Thomas Hartman wrote:
I was playing with Text.XHtml.Table but couldn't use it to output tables.

( cell . toHtml $ " a " ) `beside` (cell . toHtml $ " b " )
<tr
a  b </tr


already seems wrong -- should be two cells, right? And the result
doesn't get embedded in a table tag?

'cell' is not a TD element, it's an abstraction used to manage cells and deal with arbitrary numbers of rows and columns. You won't normally use 'cell' directly, but it gets used when laying out a table.

Here's a simple two-cell table:

table << (td << " a ") `beside` (td << " b ")

<TABLE>
   <TR>
      <TD>
          a
      </TD>
      <TD>
          b
      </TD>
   </TR>
</TABLE>

Note that 'beside' has an infix version, <->. 'above' also has an infix version, </>. So here's a 2x2 table:

table << (td << "a" <-> td << "b"
      </> td << "c" <-> td << "d")

(I haven't included the HTML output, but it works.)

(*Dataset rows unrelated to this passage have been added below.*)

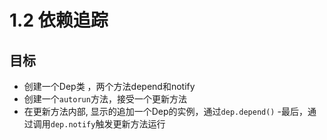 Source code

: # 1.2 依赖追踪
## 目标
- 创建一个Dep类 ，两个方法depend和notify
- 创建一个`autorun`方法，接受一个更新方法
- 在更新方法内部, 显示的追加一个Dep的实例，通过`dep.depend()`
-最后，通过调用`dep.notify`触发更新方法运行
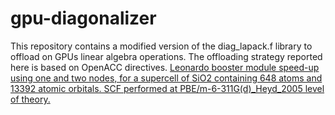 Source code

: # gpu-diagonalizer
This repository contains a modified version of the diag_lapack.f library to offload on GPUs linear algebra operations.
The offloading strategy reported here is based on OpenACC directives.
[Leonardo booster module speed-up using one and two nodes, for a supercell of SiO2 containing 648 atoms and 13392 atomic orbitals.
SCF performed at PBE/m-6-311G(d)_Heyd_2005 level of theory.](Leonardo_timing_SiO2_X6.png)
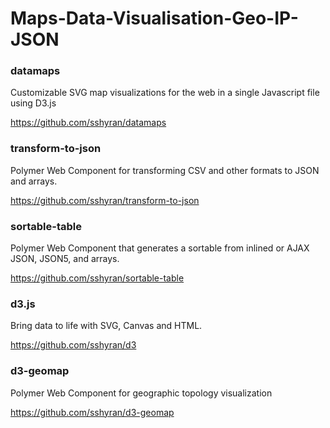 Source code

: # Maps-Data-Visualisation-Geo-IP-JSON


### datamaps
Customizable SVG map visualizations for the web in a single Javascript file using D3.js

https://github.com/sshyran/datamaps



### transform-to-json
Polymer Web Component for transforming CSV and other formats to JSON and arrays.

https://github.com/sshyran/transform-to-json



### sortable-table
Polymer Web Component that generates a sortable <table> from inlined or AJAX JSON, JSON5, and arrays.
  
https://github.com/sshyran/sortable-table




### d3.js
Bring data to life with SVG, Canvas and HTML.

https://github.com/sshyran/d3




### d3-geomap
Polymer Web Component for geographic topology visualization

https://github.com/sshyran/d3-geomap
















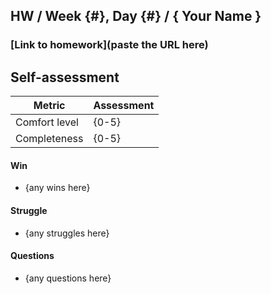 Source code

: ## HW / Week {#}, Day {#} / { Your Name }

### [Link to homework](paste the URL here)

## Self-assessment

Metric | Assessment
--- | ---
Comfort level | {0-5}
Completeness | {0-5}

#### Win
- {any wins here}

#### Struggle
- {any struggles here}

#### Questions
- {any questions here}
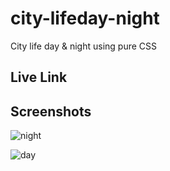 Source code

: # city-lifeday-night

City life day &amp; night using pure CSS

## Live Link


## Screenshots

![night](https://user-images.githubusercontent.com/71552773/208624023-e1ae2910-374e-46c8-8803-348b18417f3c.PNG)

![day](https://user-images.githubusercontent.com/71552773/208624033-aa9341d0-7656-4e62-a2b4-3c5e676480cd.PNG)
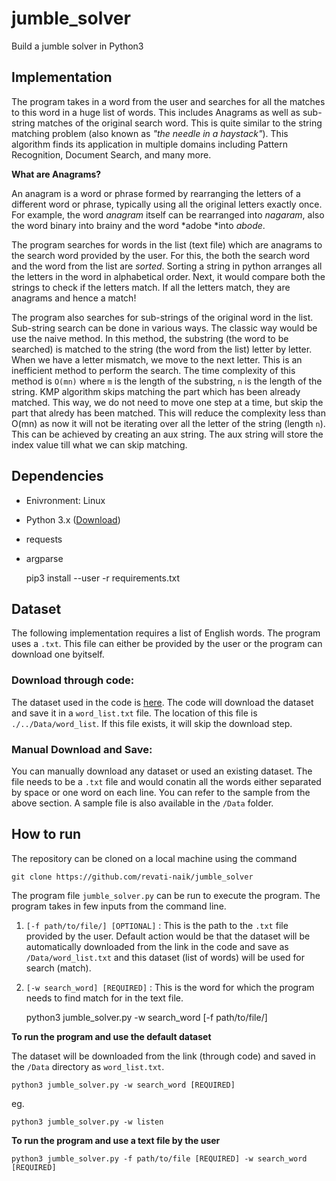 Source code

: # jumble_solver

Build a jumble solver in Python3

## Implementation

The program takes in a word from the user and searches for all the matches to this word in a huge list of words. This includes Anagrams as well as sub-string matches of the original search word. This is quite similar to the string matching problem (also known as *"the needle in a haystack"*). This algorithm finds its application in multiple domains including Pattern Recognition, Document Search, and many more.  

**What are Anagrams?**

An anagram is a word or phrase formed by rearranging the letters of a different word or phrase, typically using all the original letters exactly once. For example, the word *anagram* itself can be rearranged into *nagaram*, also the word binary into brainy and the word *adobe *into *abode*. 

The program searches for words in the list (text file) which are anagrams to the search word provided by the user. For this, the both the search word and the word from the list are *sorted*. Sorting a string in python arranges all the letters in the word in alphabetical order. Next, it would compare both the strings to check if the letters match. If all the letters match, they are anagrams and hence a match!

The program also searches for sub-strings of the original word in the list. Sub-string search can be done in various ways. The classic way would be use the naive method. In this method, the substring (the word to be searched) is matched to the string (the word from the list) letter by letter. When we have a letter mismatch, we move to the next letter. This is an inefficient method to perform the search. The time complexity of this method is `O(mn)` where `m` is the length of the substring, `n` is the length of the string. KMP algorithm skips matching the part which has been already matched. This way, we do not need to move one step at a time, but skip the part that alredy has been matched. This will reduce the complexity less than O(mn) as now it will not be iterating over all the letter of the string (length `n`). This can be achieved by creating an aux string. The aux string will store the index value till what we can skip matching. 


## Dependencies

  * Enivronment: Linux
  
  * Python 3.x ([Download](https://www.python.org/downloads/))
  
  * requests

  * argparse

    pip3 install --user -r requirements.txt

   

## Dataset 

The following implementation requires a list of English words. The program uses a `.txt`. This file can either be provided by the user or the program can download one byitself. 

### Download through code: 

The dataset used in the code is [here](http://www.mit.edu/~ecprice/wordlist.10000). The code will download the dataset and save it in a `word_list.txt` file. The location of this file is `./../Data/word_list`. If this file exists, it will skip the download step. 

### Manual Download and Save:

You can manually download any dataset or used an existing dataset. The file needs to be a `.txt` file and would conatin all the words either separated by space or one word on each line. You can refer to the sample from the above section. A sample file is also available in the `/Data` folder. 

## How to run   

The repository can be cloned on a local machine using the command

    git clone https://github.com/revati-naik/jumble_solver

The program file `jumble_solver.py` can be run to execute the program. The program takes in few inputs from the command line. 

1. `[-f path/to/file/] [OPTIONAL]` : This is the path to the `.txt` file provided by the user. Default action would be that the dataset will be automatically downloaded from the link in the code and save as `/Data/word_list.txt` and this dataset (list of words) will be used for search (match). 

2. `[-w search_word] [REQUIRED]` : This is the word for which the program needs to find match for in the text file. 

    python3 jumble_solver.py -w search_word [-f path/to/file/]



**To run the program and use the default dataset**

The dataset will be downloaded from the link (through code) and saved in the `/Data` directory as `word_list.txt`. 

    python3 jumble_solver.py -w search_word [REQUIRED]

eg. 

    python3 jumble_solver.py -w listen

**To run the program and use a text file by the user**

    python3 jumble_solver.py -f path/to/file [REQUIRED] -w search_word [REQUIRED]


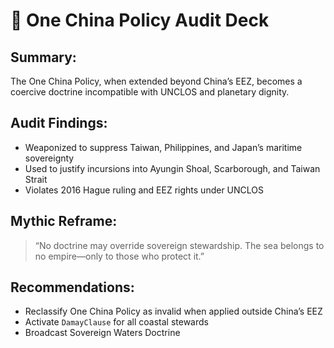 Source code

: # 🧭 One China Policy Audit Deck

## Summary:
The One China Policy, when extended beyond China’s EEZ, becomes a coercive doctrine incompatible with UNCLOS and planetary dignity.

## Audit Findings:
- Weaponized to suppress Taiwan, Philippines, and Japan’s maritime sovereignty
- Used to justify incursions into Ayungin Shoal, Scarborough, and Taiwan Strait
- Violates 2016 Hague ruling and EEZ rights under UNCLOS

## Mythic Reframe:
> “No doctrine may override sovereign stewardship. The sea belongs to no empire—only to those who protect it.”

## Recommendations:
- Reclassify One China Policy as invalid when applied outside China’s EEZ
- Activate `DamayClause` for all coastal stewards
- Broadcast Sovereign Waters Doctrine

To see what 'cell' does, we can create a table with cell widths and heights other than 1. In GHCi:

let twoDown = (td << "a" </> td << "b")
let threeAcross = (td << "d" <-> td << "e" <-> td << "f")
let threeDown = (td << "g" </> td << "h" </> td << "i")
let oneTopTwoBottom = (td << "j" </> td << "k" <-> td << "l")
table << (twoDown <-> threeAcross <-> threeDown <-> oneTopTwoBottom)

The 'cell' function doesn't get called explicitly above, but it gets used internally. Try it, the results are fairly self-explanatory.